Mc-OS-themes
(Formerly known as Gnome-OSC-themes)
This is a repository that contains Mac OS-themes for the Linux-Gnome desktop made by PaulXFCE (myself)
These are high end and thorougly developed GTK-themes for the gnome desktop (3.20+ through 3.28) that interpretes the Mac Os themes to the gnome-environment.
In the latest version (McOS-MJV) I've modernized it in every little detail. There is nothing (not a single item) that is not new. Resulting in a completely rewritten GTK.CSS-file. it also contains the dark-mode (for applications that use it)
The dark-mode is also available as a seperate theme (McOS-MJV-Dark-Mode), which has the benifit of having GTK2-applications enjoy the same dark mode.
McOS-MJV
This is a gnome-interpretation of the Mac OS Mojave (TM) desktop, with the benifit of the dark mode
McOS-MJV-Dark_Mode
MC-OS-MJV-Dark-Mode :this is the gnome-interpreation of the Mac OS Mojave-dark-theme (TM)
McOS-HS
This one contains the Mac OS High Sierra (TM) interpretation ( McOS-HS)
McOS-YS
This older theme is the gnome-adaptation of the OSX-Yosemite (TM)
McOS-SPG
And finally a gnome-theme based on the looks of Logic Pro (TM) and Garageband (TM) called: McOS-SPG
How to install:
First: Download the file; extract it; and somethimes you will find two themes. a version with transparency, another with (not-transparent); copy both files to a '.themes'-folder you make in your home directory. Or to your USR/SHARE/THEMES-folder for system-wide use (certainly for theming of SNAP-packages) Then use Tweak-tool to select the GTK and shell theme. LOG OUT AND BACK IN for changes to take effect !
Second: McOS uses titlebuttons on the left-side: To put the buttons to the left open a terminal:
gsettings set org.gnome.desktop.wm.preferences button-layout "close,minimize,maximize:"
To put the buttons back to the right in case you want to revert:
gsettings set org.gnome.desktop.wm.preferences button-layout ":minimize,maximize,close"
In Gnome 3.26+ gnome-tweak has a option to change the position of the titlebuttons, so the above steps are not necessary.
Troubleshouting
When, as such, theming does not look the way it should be: make sure you have installed the necessary theme-"engines":
- The gnome-themes-standard package,
- The murrine engine.
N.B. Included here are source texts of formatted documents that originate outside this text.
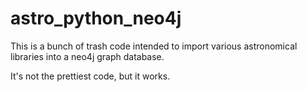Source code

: # astro_python_neo4j

This is a bunch of trash code intended to import various astronomical libraries into a neo4j graph database.

It's not the prettiest code, but it works.
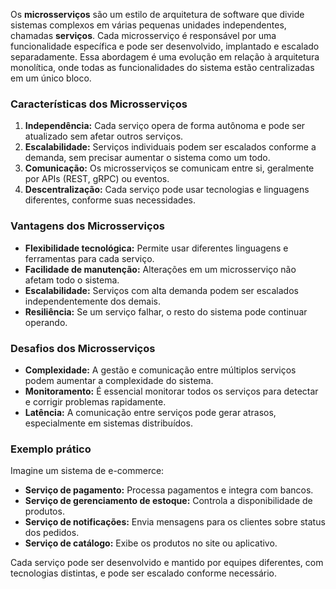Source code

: Os **microsserviços** são um estilo de arquitetura de software que divide sistemas complexos em várias pequenas unidades independentes, chamadas **serviços**. Cada microsserviço é responsável por uma funcionalidade específica e pode ser desenvolvido, implantado e escalado separadamente. Essa abordagem é uma evolução em relação à arquitetura monolítica, onde todas as funcionalidades do sistema estão centralizadas em um único bloco.

### **Características dos Microsserviços**

1. **Independência:** Cada serviço opera de forma autônoma e pode ser atualizado sem afetar outros serviços.
2. **Escalabilidade:** Serviços individuais podem ser escalados conforme a demanda, sem precisar aumentar o sistema como um todo.
3. **Comunicação:** Os microsserviços se comunicam entre si, geralmente por APIs (REST, gRPC) ou eventos.
4. **Descentralização:** Cada serviço pode usar tecnologias e linguagens diferentes, conforme suas necessidades.

### **Vantagens dos Microsserviços**

- **Flexibilidade tecnológica:** Permite usar diferentes linguagens e ferramentas para cada serviço.
- **Facilidade de manutenção:** Alterações em um microsserviço não afetam todo o sistema.
- **Escalabilidade:** Serviços com alta demanda podem ser escalados independentemente dos demais.
- **Resiliência:** Se um serviço falhar, o resto do sistema pode continuar operando.

### **Desafios dos Microsserviços**

- **Complexidade:** A gestão e comunicação entre múltiplos serviços podem aumentar a complexidade do sistema.
- **Monitoramento:** É essencial monitorar todos os serviços para detectar e corrigir problemas rapidamente.
- **Latência:** A comunicação entre serviços pode gerar atrasos, especialmente em sistemas distribuídos.

### **Exemplo prático**

Imagine um sistema de e-commerce:
- **Serviço de pagamento:** Processa pagamentos e integra com bancos.
- **Serviço de gerenciamento de estoque:** Controla a disponibilidade de produtos.
- **Serviço de notificações:** Envia mensagens para os clientes sobre status dos pedidos.
- **Serviço de catálogo:** Exibe os produtos no site ou aplicativo.

Cada serviço pode ser desenvolvido e mantido por equipes diferentes, com tecnologias distintas, e pode ser escalado conforme necessário.


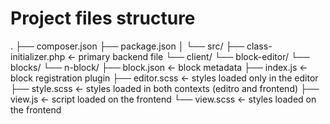 # Project files structure

.
├── composer.json
├── package.json
│
└── src/
    ├── class-initializer.php        ← primary backend file
    └── client/
 		└── block-editor/
 		    └── blocks/
 		        └── n-block/
				    ├── block.json               ← block metadata
				    ├── index.js                 ← block registration plugin
     		        ├── editor.scss              ← styles loaded only in the editor
     		        ├── style.scss               ← styles loaded in both contexts (editro and frontend)
     		        ├── view.js                  ← script loaded on the frontend
     		        └── view.scss                ← styles loaded on the frontend
 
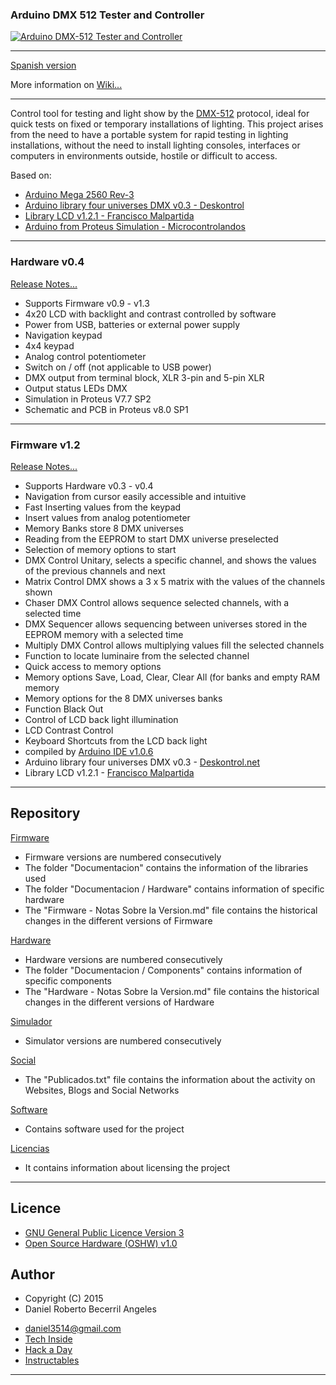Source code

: ### **Arduino DMX 512 Tester and Controller**

[![Arduino DMX-512 Tester and Controller](https://github.com/daniel3514/Arduino-DMX-512-Tester-Controller/blob/master/Hardware/v0.0%20-%20beta%20-%20Firm%20v0.0%20to%20v0.8/media/youtube.JPG)](https://www.youtube.com/watch?v=TxBHMpAWDSY)

***

[Spanish version](https://github.com/daniel3514/Arduino-DMX-512-Tester-Controller/blob/master/README.md)

More information on [Wiki...](https://github.com/daniel3514/Arduino-DMX-512-Tester-Controller/wiki)

***

Control tool for testing and light show by the [DMX-512](http://es.wikipedia.org/wiki/Digital_Multiplex) protocol, ideal for quick tests on fixed or temporary installations of lighting.
This project arises from the need to have a portable system for rapid testing in lighting installations, without the need to install lighting consoles, interfaces or computers in environments outside, hostile or difficult to access.

Based on:
* [Arduino Mega 2560 Rev-3](http://www.arduino.cc/en/Main/ArduinoBoardMega2560)
* [Arduino library four universes DMX v0.3 - Deskontrol](http://www.deskontrol.net/blog/libreria-arduino-cuatro-universos-dmx/)
* [Library LCD v1.2.1 - Francisco Malpartida](https://bitbucket.org/fmalpartida/new-liquidcrystal/wiki/Home)
* [Arduino from Proteus Simulation - Microcontrolandos](http://microcontrolandos.blogspot.mx/2012/12/arduino-componentes-para-o-proteus.html)

***
### Hardware v0.4
[Release Notes...](https://github.com/daniel3514/Arduino-DMX-512-Tester-Controller/blob/master/Hardware/Documentacion/Hardware%20-%20Notas%20Sobre%20la%20Version.md)
* Supports Firmware v0.9 - v1.3
* 4x20 LCD with backlight and contrast controlled by software
* Power from USB, batteries or external power supply
* Navigation keypad
* 4x4 keypad
* Analog control potentiometer
* Switch on / off (not applicable to USB power)
* DMX output from terminal block, XLR 3-pin and 5-pin XLR
* Output status LEDs DMX
* Simulation in Proteus V7.7 SP2
* Schematic and PCB in Proteus v8.0 SP1

***

### Firmware v1.2
[Release Notes...](https://github.com/daniel3514/Arduino-DMX-512-Tester-Controller/blob/master/Firmware/Documentacion/Firmware%20-%20Notas%20Sobre%20la%20Version.md)
* Supports Hardware v0.3 - v0.4
* Navigation from cursor easily accessible and intuitive
* Fast Inserting values ​​from the keypad
* Insert values ​​from analog potentiometer
* Memory Banks store 8 DMX universes
* Reading from the EEPROM to start DMX universe preselected
* Selection of memory options to start
* DMX Control Unitary, selects a specific channel, and shows the values ​​of the previous channels and next
* Matrix Control DMX shows a 3 x 5 matrix with the values ​​of the channels shown
* Chaser DMX Control allows sequence selected channels, with a selected time
* DMX Sequencer allows sequencing between universes stored in the EEPROM memory with a selected time
* Multiply DMX Control allows multiplying values ​​fill the selected channels
* Function to locate luminaire from the selected channel
* Quick access to memory options
* Memory options Save, Load, Clear, Clear All (for banks and empty RAM memory
* Memory options for the 8 DMX universes banks
* Function Black Out
* Control of LCD back light illumination
* LCD Contrast Control
* Keyboard Shortcuts from the LCD back light
* compiled by [Arduino IDE v1.0.6](http://www.arduino.cc/en/Main/OldSoftwareReleases)
* Arduino library four universes DMX v0.3 - [Deskontrol.net](http://www.deskontrol.net/blog/libreria-arduino-cuatro-universos-dmx/)
* Library LCD v1.2.1 - [Francisco Malpartida](https://bitbucket.org/fmalpartida/new-liquidcrystal/wiki/Home)

***

## Repository
[Firmware](https://github.com/daniel3514/Arduino-DMX-512-Tester-Controller/tree/master/Firmware)
* Firmware versions are numbered consecutively
* The folder "Documentacion" contains the information of the libraries used
* The folder "Documentacion / Hardware" contains information of specific hardware
* The "Firmware - Notas Sobre la Version.md" file contains the historical changes in the different versions of Firmware

[Hardware](https://github.com/daniel3514/Arduino-DMX-512-Tester-Controller/tree/master/Hardware)
* Hardware versions are numbered consecutively
* The folder "Documentacion / Components" contains information of specific components
* The "Hardware - Notas Sobre la Version.md" file contains the historical changes in the different versions of Hardware

[Simulador](https://github.com/daniel3514/Arduino-DMX-512-Tester-Controller/tree/master/Simulador)
* Simulator versions are numbered consecutively

[Social](https://github.com/daniel3514/Arduino-DMX-512-Tester-Controller/tree/master/Social)
* The "Publicados.txt" file contains the information about the activity on Websites, Blogs and Social Networks

[Software](https://github.com/daniel3514/Arduino-DMX-512-Tester-Controller/tree/master/Software)
* Contains software used for the project

[Licencias](https://github.com/daniel3514/Arduino-DMX-512-Tester-Controller/tree/master/Licencias)
* It contains information about licensing the project

***

## Licence
* [GNU General Public Licence Version 3](https://github.com/daniel3514/Arduino-DMX-512-Tester-Controller/blob/master/Licencias/Licence%20-%20Firmware.md)
* [Open Source Hardware (OSHW) v1.0](https://github.com/daniel3514/Arduino-DMX-512-Tester-Controller/blob/master/Licencias/Licence%20-%20Hardware.md)

## Author
* Copyright (C) 2015
* Daniel Roberto Becerril Angeles
- [daniel3514@gmail.com](mailto:daniel3514@gmail.com)
- [Tech Inside](http://www.techinside.com.mx)
- [Hack a Day](https://hackaday.io/daniel3514)
- [Instructables](http://www.instructables.com/member/daniel3514/)

***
This has different names depending on your distro. gtk-engine-murrine (Arch Linux) gtk2-engines-murrine (Debian, Ubuntu, elementary OS) gtk-murrine-engine (Fedora) gtk2-engine-murrine (openSUSE) gtk-engines-murrine (Gentoo)
sudo apt-get install gtk2-engines-pixbuf is the terminal command, usually solves the issues with GTK2.
Trademarks: Apple, Mac OS High Sierra, Mac OS Mojave, OS X Yosemite, Garageband and Logic PRO are are registered trademarks of Apple Inc, registered in the U.S. and other countries.